Dans le cadre d’une victoire significative pour les efforts mondiaux de conservation, quatre bongos mâles des montagnes, en danger critique d’extinction, sont arrivés au Kenya en provenance du zoo de Prague, en République tchèque. Cette arrivée marque une étape essentielle dans la mission visant à prévenir l’extinction de l’un des grands mammifères les plus rares au monde.
Renforcer les fondations génétiques
Les quatre antilopes, arrivées mardi soir à l’aéroport international de Nairobi, ont été transférées dans une réserve faunique privée du centre du Kenya. Ils sont destinés au Mount Kenya Wildlife Conservancy (MKWC), où ils rejoindront une population existante de 102 bongos.
L’objectif premier de ce transfert est la diversification génétique.
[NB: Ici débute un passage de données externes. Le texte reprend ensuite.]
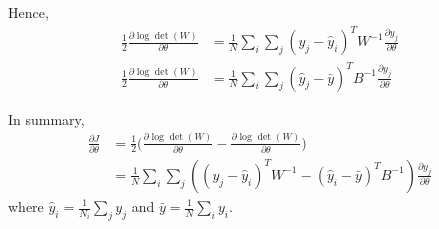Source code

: \documentclass{article}
\begin{document}
Hence,
\begin{align}
\frac{1}{2}\frac{\partial \log\det(W)}{\partial \theta} &=  \frac{1}{N}\sum_i\sum_j(y_j-\hat{y}_i)^TW^{-1}\frac{\partial y_j}{\partial \theta} \\
\frac{1}{2}\frac{\partial \log\det(W)}{\partial \theta} &=  \frac{1}{N}\sum_i\sum_j(\hat{y}_j-\bar{y})^TB^{-1}\frac{\partial y_j}{\partial \theta}
\end{align}

In summary,
\begin{align}
\frac{\partial J}{\partial \theta} &= \frac{1}{2}\Bigg(\frac{\partial \log\det(W)}{\partial \theta} - \frac{\partial \log\det(W)}{\partial \theta}\Bigg) \\
 &= \frac{1}{N}\sum_i\sum_j((y_j - \hat{y}_i)^TW^{-1} - (\hat{y}_i - \bar{y})^TB^{-1})\frac{\partial y_j}{\partial \theta}
\end{align}
where $\hat{y}_i = \frac{1}{N_i}\sum_j y_j$ and $\bar{y} = \frac{1}{N}\sum_i y_i$.
\end{document}
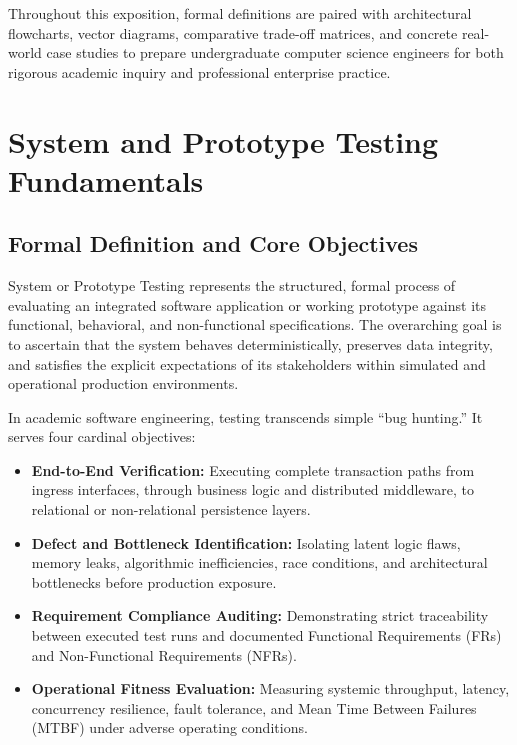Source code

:\documentclass[11pt,a4paper]{article}
\begin{document}
Throughout this exposition, formal definitions are paired with architectural flowcharts, vector diagrams, comparative trade-off matrices, and concrete real-world case studies to prepare undergraduate computer science engineers for both rigorous academic inquiry and professional enterprise practice.

\section{System and Prototype Testing Fundamentals}
\label{sec:testing_fundamentals}

\subsection{Formal Definition and Core Objectives}
System or Prototype Testing represents the structured, formal process of evaluating an integrated software application or working prototype against its functional, behavioral, and non-functional specifications. The overarching goal is to ascertain that the system behaves deterministically, preserves data integrity, and satisfies the explicit expectations of its stakeholders within simulated and operational production environments.

In academic software engineering, testing transcends simple ``bug hunting.'' It serves four cardinal objectives:
\begin{itemize}
    \item \textbf{End-to-End Verification:} Executing complete transaction paths from ingress interfaces, through business logic and distributed middleware, to relational or non-relational persistence layers.
    \item \textbf{Defect and Bottleneck Identification:} Isolating latent logic flaws, memory leaks, algorithmic inefficiencies, race conditions, and architectural bottlenecks before production exposure.
    \item \textbf{Requirement Compliance Auditing:} Demonstrating strict traceability between executed test runs and documented Functional Requirements (FRs) and Non-Functional Requirements (NFRs).
    \item \textbf{Operational Fitness Evaluation:} Measuring systemic throughput, latency, concurrency resilience, fault tolerance, and Mean Time Between Failures (MTBF) under adverse operating conditions.
\end{itemize}
\end{document}
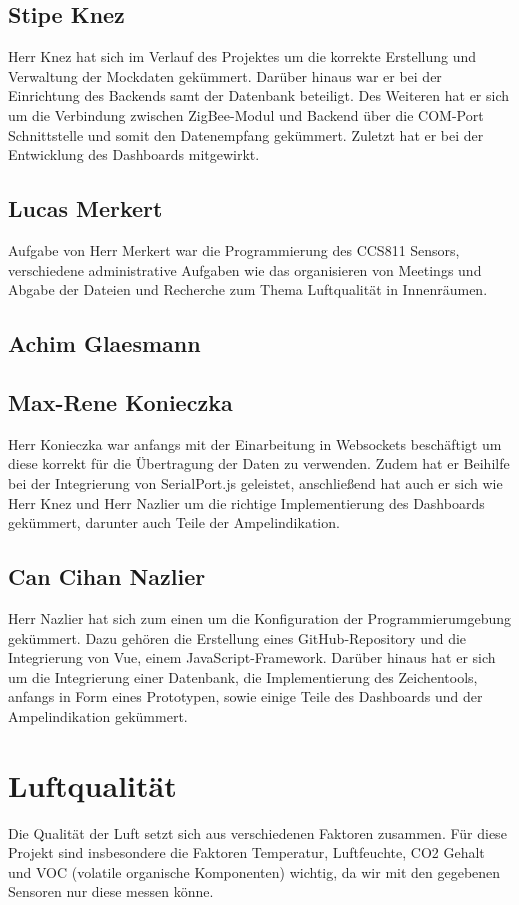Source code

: \documentclass[]{article}
\begin{document}
		\subsection{Stipe Knez}
			Herr Knez hat sich im Verlauf des Projektes um die korrekte Erstellung und Verwaltung der Mockdaten gekümmert. Darüber hinaus war er bei der Einrichtung des Backends samt der Datenbank beteiligt. Des Weiteren hat er sich um die Verbindung zwischen ZigBee-Modul und Backend über die COM-Port Schnittstelle und somit den Datenempfang gekümmert. Zuletzt hat er bei der Entwicklung des Dashboards mitgewirkt. 
		\subsection{Lucas Merkert}
			Aufgabe von Herr Merkert war die Programmierung des CCS811 Sensors, verschiedene administrative Aufgaben wie das organisieren von Meetings und Abgabe der Dateien und Recherche zum Thema Luftqualität in Innenräumen.
		\subsection{Achim Glaesmann}
		\subsection{Max-Rene Konieczka}
			Herr Konieczka war anfangs mit der Einarbeitung in Websockets beschäftigt um diese korrekt für die Übertragung der Daten zu verwenden. Zudem hat er Beihilfe bei der Integrierung von SerialPort.js geleistet, anschließend hat auch er sich wie Herr Knez und Herr Nazlier um die richtige Implementierung des Dashboards gekümmert, darunter auch Teile der Ampelindikation. 
		\subsection{Can Cihan Nazlier}
			Herr Nazlier hat sich zum einen um die Konfiguration der Programmierumgebung gekümmert. Dazu gehören die Erstellung eines GitHub-Repository und die Integrierung von Vue, einem JavaScript-Framework. Darüber hinaus hat er sich um die Integrierung einer Datenbank, die Implementierung des Zeichentools, anfangs in Form eines Prototypen, sowie einige Teile des Dashboards und der Ampelindikation gekümmert.
			\newpage
		
	\section{Luftqualität}%
		Die Qualität der Luft setzt sich aus verschiedenen Faktoren zusammen. Für diese Projekt sind insbesondere die Faktoren Temperatur, Luftfeuchte, CO2 Gehalt und VOC (volatile organische Komponenten) wichtig, da wir mit den gegebenen Sensoren nur diese messen könne.
\end{document}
La population sauvage étant si petite, la consanguinité pose un risque énorme pour la survie de l’espèce. En introduisant ces nouveaux mâles dans le programme de reproduction, les défenseurs de l’environnement visent à :
– Renforcer le pool génétique.
– Produire une progéniture plus résiliente.
– Augmenter les chances de réussite de la réintroduction dans la nature.
La course contre l’extinction
Le bongo des montagnes est une antilope spécialisée originaire des forêts des hautes terres du Kenya, mais son nombre a chuté au cours des dernières décennies.
L’ampleur de la crise : Dans les années 1970, environ 500 bongos de montagne parcouraient la nature. Aujourd’hui, il en reste moins de 100 dans leur habitat naturel, un nombre encore inférieur à la population totale détenue dans les zoos du monde.
Cette rareté fait de chaque cycle de reproduction réussi et de chaque animal rapatrié un élément essentiel de la stratégie de survie de l’espèce.
Un modèle de rapatriement et de récupération
Il ne s’agit pas d’un événement isolé, mais plutôt d’un effort international coordonné à long terme visant à restaurer l’espèce. Le Kenya a un historique de projets de rapatriement réussis, quoique difficiles :
– 2004 : Le premier rapatriement majeur a vu 18 bongos rentrer au Kenya.
– L’année dernière : Environ 17 bongos ont été envoyés par la Rare Species Conservation Foundation en Floride.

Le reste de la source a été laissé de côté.